Créé en 1950, Mademoiselle Julie est l’une des oeuvres fondatrices de Birgit Cullberg. Elle lui ouvre notamment les portes l’Opéra Royal de Stockholm, où elle devient chorégraphe résidente jusqu’en 1957. Birgit Cullberg crée ensuite des pièces un peu partout dans le monde, notamment Månrenen au Ballet Royal du Danemark, qui lui vaut une reconnaissant internationale. Son œuvre est marquée par un sens aigu de l’analyse psychologique, un humanisme profond, mais aussi par l’amour de la nature, sans oublier son humour qui allège le poids du regard sur les choses de la vie.
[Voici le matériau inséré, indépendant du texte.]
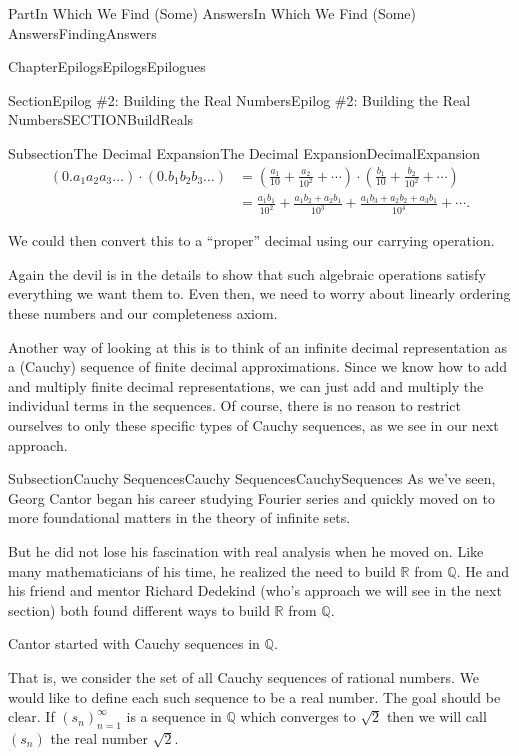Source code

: \documentclass[oneside,10pt,]{book}
\numberwithin{equation}{part}
\newcommand{\RR}{\mathbb {R}}
\newcommand{\QQ}{\mathbb {Q}}
\newcommand{\amp}{&}
\begin{document}
\begin{partptx}{Part}{In Which We Find (Some) Answers}{}{In Which We Find (Some) Answers}{}{}{FindingAnswers}
\begin{chapterptx}{Chapter}{Epilogs}{}{Epilogs}{}{}{Epilogues}
\begin{sectionptx}{Section}{Epilog \#2: Building the Real Numbers}{}{Epilog \#2: Building the Real Numbers}{}{}{SECTIONBuildReals}
\begin{subsectionptx}{Subsection}{The Decimal Expansion}{}{The Decimal Expansion}{}{}{DecimalExpansion}
\begin{align*}
(0.a_1a_2a_3\ldots)\cdot(0.b_1b_2b_3\ldots) \amp =\left(\frac{a_1}{10}+\frac{a_2}{10^2}+\cdots\right) \cdot\left(\frac{b_1}{10}+\frac{b_2}{10^2}+\cdots\right)\\
\amp =\frac{a_1b_1}{10^2}+\frac{a_1b_2+a_2b_1}{10^3}+\frac{a_1b_3+a_2b_2+a_3b_1}{10^4}+\cdots\text{.}
\end{align*}
%
\par
We could then convert this to a ``proper'' decimal using our carrying operation.%
\par
Again the devil is in the details to show that such algebraic operations satisfy everything we want them to. Even then, we need to worry about linearly ordering these numbers and our completeness axiom.%
\par
Another way of looking at this is to think of an infinite decimal representation as a (Cauchy) sequence of finite decimal approximations.  Since we know how to add and multiply finite decimal representations, we can just add and multiply the individual terms in the sequences.  Of course, there is no reason to restrict ourselves to only these specific types of Cauchy sequences, as we see in our next approach.%
\end{subsectionptx}
%
%
\typeout{************************************************}
\typeout{************************************************}
%
\begin{subsectionptx}{Subsection}{Cauchy Sequences}{}{Cauchy Sequences}{}{}{CauchySequences}
 As we've seen, Georg Cantor began his career studying Fourier series and quickly moved on to more foundational matters in the theory of infinite sets.%
\par
{} But he did not lose his fascination with real analysis when he moved on.  Like many mathematicians of his time, he realized the need to build \(\RR\) from \(\QQ\).  He and his friend and mentor Richard Dedekind  (who's approach we will see in the next section) both found different ways to build \(\RR\) from \(\QQ\).%
\par
Cantor started with Cauchy sequences in \(\QQ\).%
\par
That is, we consider the set of all Cauchy sequences of rational numbers.  We would like to define each such sequence to be a real number.  The goal should be clear.  If \(\left(s_n\right)_{n=1}^\infty\) is a sequence in \(\QQ\) which converges to \(\sqrt{2}\) then we will call \(\left(s_n\right)\) the real number \(\sqrt{2}\).%

\end{subsectionptx}
\end{sectionptx}
\end{chapterptx}
\end{partptx}
\end{document}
En 1967, la chorégraphe crée sa propre compagnie, le Ballet Cullberg, devenu une troupe de référence aujourd’hui. C’est au sein de ce groupe que Mats Ek fera ses premiers pas de chorégraphes, en y créant notamment Giselle ou La Maison de Bernarda. Birgit Cullberg est décédée à l’âge de 91 ans, le 8 septembre 1999.
L’argument du ballet
Un soir d’été 1880, le conte présente à sa fille Julie le fiancé qu’il lui a choisi. N’acceptant pas cette obligation, Julie provoque son soupirant et le tourne en ridicule. Restée seule, la jeune fille se mêle à la fête des serviteurs du château, invite le valet Jean à danser avec elle. Elle le suit dans les cuisines et enfin jusque dans sa chambre. Quand elle en sort, à l’aube, elle est surprise par la cuisinière Kristine. Convaincue de ne plus pouvoir soutenir le regard de son père, et déterminée à fuir avec Jean, la jeune femme, avant de quitter la demeure, cherche à s’emparer des bijoux de la famille. Mais dans la salle des portraits, ses ancêtres le regardent avec réprobation ; il lui semble même que son premier aïeul lui tende son épée et l’incite à se tuer pour sauver l’honneur de la famille. Julie s’évanouit. Quand elle reprend connaissance, elle découvre l’épée entre ses mains. Elle dirige la pointe sur son sein et alors que Jean entre et cherche à lui arracher l’arme, Julie s’aide des mains du valet pour se tuer.
La danse
Lors d’une répétition publique, Ana Laguna a évoqué l’utilisation du langage classique pour le personnage de Julie, mettant ainsi en avant ses racines aristocratiques. Un style qui s’oppose à ceux des paysans Jean et Kristine, plus contemporain, ancré au sol. “C’est le ballet qui caractérise le plus parfaitement sans doute l’ensemble de son œuvre et sa conception de la danse. Une sorte de juxtaposition adroite, d’utilisation rationnelle de deux styles. A parts égales, le vocabulaire académique et le langage moderne. L’un dépeint la passion de l’héroïne qui cherche par l’intimidation à s’attacher son valet ; l’autre décrit l’atmosphère, la rusticité, des danses villageoise“, écrit François Santerre dans Le Figaro en 1972.
Les distributions
Le couple Julie/Jean sera dansé en alternance par Aurélie Dupont et Nicolas le Riche, Eleonora Abbagnato et Stéphane Bullion, et Eve Grinsztajn avec Audric Bezard.
Extrait vidéo
Fall River Legend d’Agnes de Mille
Ballet en huit scènes et un prologue créé le 22 avril 1948. Entrée au répertoire du Ballet de l’Opéra de Paris en 1996, l’oeuvre n’avait plus été dansé depuis par la compagnie.
La chorégraphe
Agnes de Mille est née en 1909 à New York. Tout comme Birgit Cullberg, c’est une femme très cultivée qui suit des études à l’université, tout en apprenant la danse. Elle démarre sa carrière de danseuse à Londres dans les années 1930 au sein de la compagnie Ballet Club où elle interprète les premières œuvres d’Antony Tudor, avant de repartir pour New York. Sa première chorégraphie s’appelle Black Ritual, créé en 1940 par des danseurs noirs pour le Ballet Theatre (futur American Ballet Theatre). Suivront Three Virgins and a Devil (1941) et surtout Rodéo (1942), qui fut un immense succès.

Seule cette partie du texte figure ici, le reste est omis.